The Russian military official Rustam Minnekayev said Russia planned to take full control of Donbas and southern Ukraine as part of the second phase of its military operation. Russia intends to forge a land corridor between Crimea and Donbas, he said, adding that control of Ukraine’s south will give Russia another gateway to Moldova’s breakaway region of Transnistria.
The president of the European Council, Charles Michel, held a call with Vladimir Putin this morning. An EU official said Michel urged the Russian leader to engage directly with Ukraine’s president, Volodymyr Zelenskiy. The Kremlin said Putin accused the Ukrainian side of being “inconsistent” in negotiations.
Turkey’s president, Recep Tayyip Erdoğan, said he was planning to hold phone calls with Zelenskiy and Putin in the coming days. When asked about peace talks between Kyiv and Moscow, Erdoğan told reporters that he was “not without hope”.
Russia has been hiding evidence of its “barbaric” war crimes in Mariupol by burying the bodies of civilians killed by shelling in a new mass grave that could hold as many as 9,000 dead, local officials said. It comes after a US satellite imagery company released photos that appeared to match the site.
The UN human rights office said it had seen growing evidence of war crimes in Ukraine, describing the war as a “horror story of violations against civilians”. The UN human rights commissioner, Michelle Bachelet, said “almost every resident” of the town of Bucha had a story about the death of a relative, a neighbour or even a stranger.
The head of the UN atomic watchdog, Rafael Grossi, said he would visit Ukraine’s Chernobyl nuclear plant next week.
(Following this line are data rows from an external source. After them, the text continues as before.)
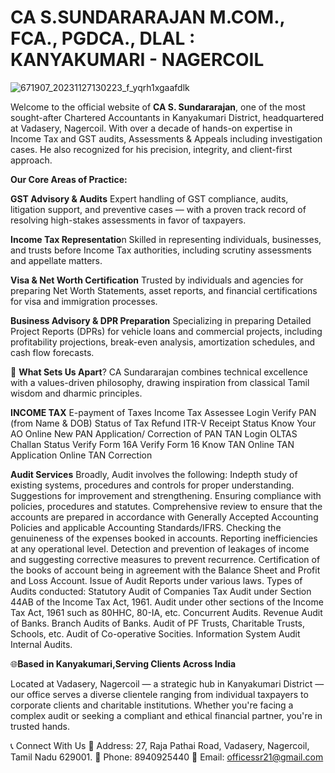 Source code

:# CA S.SUNDARARAJAN M.COM., FCA., PGDCA., DLAL : KANYAKUMARI - NAGERCOIL
![671907_20231127130223_f_yqrh1xgaafdlk](https://github.com/user-attachments/assets/5fc9a387-d1f2-44bd-9233-69c967c311fb)
 
 Welcome to the official website of **CA S. Sundararajan**, one of the most sought-after Chartered Accountants in Kanyakumari District, headquartered at Vadasery, Nagercoil. With over a decade of hands-on expertise in Income Tax and GST audits, Assessments & Appeals including investigation cases. He also recognized for his precision, integrity, and client-first approach.

  
**Our Core Areas of Practice:**


**GST Advisory & Audits** Expert handling of GST compliance, audits, litigation support, and preventive cases — with a proven track record of resolving high-stakes assessments in favor of taxpayers.

**Income Tax Representatio**n Skilled in representing individuals, businesses, and trusts before Income Tax authorities, including scrutiny assessments and appellate matters.

**Visa & Net Worth Certification** Trusted by individuals and agencies for preparing Net Worth Statements, asset reports, and financial certifications for visa and immigration processes.

**Business Advisory & DPR Preparation** Specializing in preparing Detailed Project Reports (DPRs) for vehicle loans and commercial projects, including profitability projections, break-even analysis, amortization schedules, and cash flow forecasts.

🧭 **What Sets Us Apart**? CA Sundararajan combines technical excellence with a values-driven philosophy, drawing inspiration from classical Tamil wisdom and dharmic principles.


**INCOME TAX**
E-payment of Taxes
Income Tax Assessee Login
Verify PAN (from Name & DOB)
Status of Tax Refund
ITR-V Receipt Status
Know Your AO
Online New PAN Application/ Correction of PAN
TAN Login
OLTAS Challan Status
Verify Form 16A
Verify Form 16
Know TAN
Online TAN Application
Online TAN Correction

**Audit Services**
Broadly, Audit involves the following:
Indepth study of existing systems, procedures and controls for proper understanding. Suggestions for improvement and strengthening.
Ensuring compliance with policies, procedures and statutes.
Comprehensive review to ensure that the accounts are prepared in accordance with Generally Accepted Accounting Policies and applicable Accounting Standards/IFRS.
Checking the genuineness of the expenses booked in accounts.
Reporting inefficiencies at any operational level.
Detection and prevention of leakages of income and suggesting corrective measures to prevent recurrence.
Certification of the books of account being in agreement with the Balance Sheet and Profit and Loss Account.
Issue of Audit Reports under various laws.
Types of Audits conducted:
Statutory Audit of Companies
Tax Audit under Section 44AB of the Income Tax Act, 1961.
Audit under other sections of the Income Tax Act, 1961 such as 80HHC, 80-IA, etc.
Concurrent Audits.
Revenue Audit of Banks.
Branch Audits of Banks.
Audit of PF Trusts, Charitable Trusts, Schools, etc.
Audit of Co-operative Socities.
Information System Audit
Internal Audits.

🌐**Based in Kanyakumari,Serving Clients Across India**

Located at Vadasery, Nagercoil — a strategic hub in Kanyakumari District — our office serves a diverse clientele ranging from individual taxpayers to corporate clients and charitable institutions. Whether you're facing a complex audit or seeking a compliant and ethical financial partner, you're in trusted hands.

📞 Connect With Us 🏢 Address: 27, Raja Pathai Road, Vadasery, Nagercoil, Tamil Nadu 629001. 📱 Phone: 8940925440 📧 Email: officessr21@gmail.com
Grossi will head an International Atomic Energy Agency (IAEA) mission “to deliver vital equipment and conduct radiological and other assessments at the site”, which was held by Russian forces for five weeks, the agency said in a statement.
Boris Johnson has said he will close loopholes to ensure UK exports to India cannot end up being used in Russian weapons. Speaking in Delhi at the end of a two-day visit, the UK prime minister conceded the war in Ukraine could go on until the end of next year, and Russia could win. Johnson also announced that Britain is to reopen its Kyiv embassy.
A Ukrainian Antonov AN-26 military transport plane came down in a field near Mykhailivka, a village in the Zaporizhzhia region. Ivan Ariefiev, the military press secretary for the region, said investigators were working to establish the cause. The Guardian’s correspondents at the scene saw one dead man among the wreckage.
Russia has opened a criminal case against a prominent opposition activist on suspicion of spreading false information about Moscow’s military campaign in Ukraine, his lawyer said. Vladimir Kara-Murza was detained outside his home in Moscow on 11 April, hours after CNN aired an interview in which he criticised Russia’s actions in Ukraine.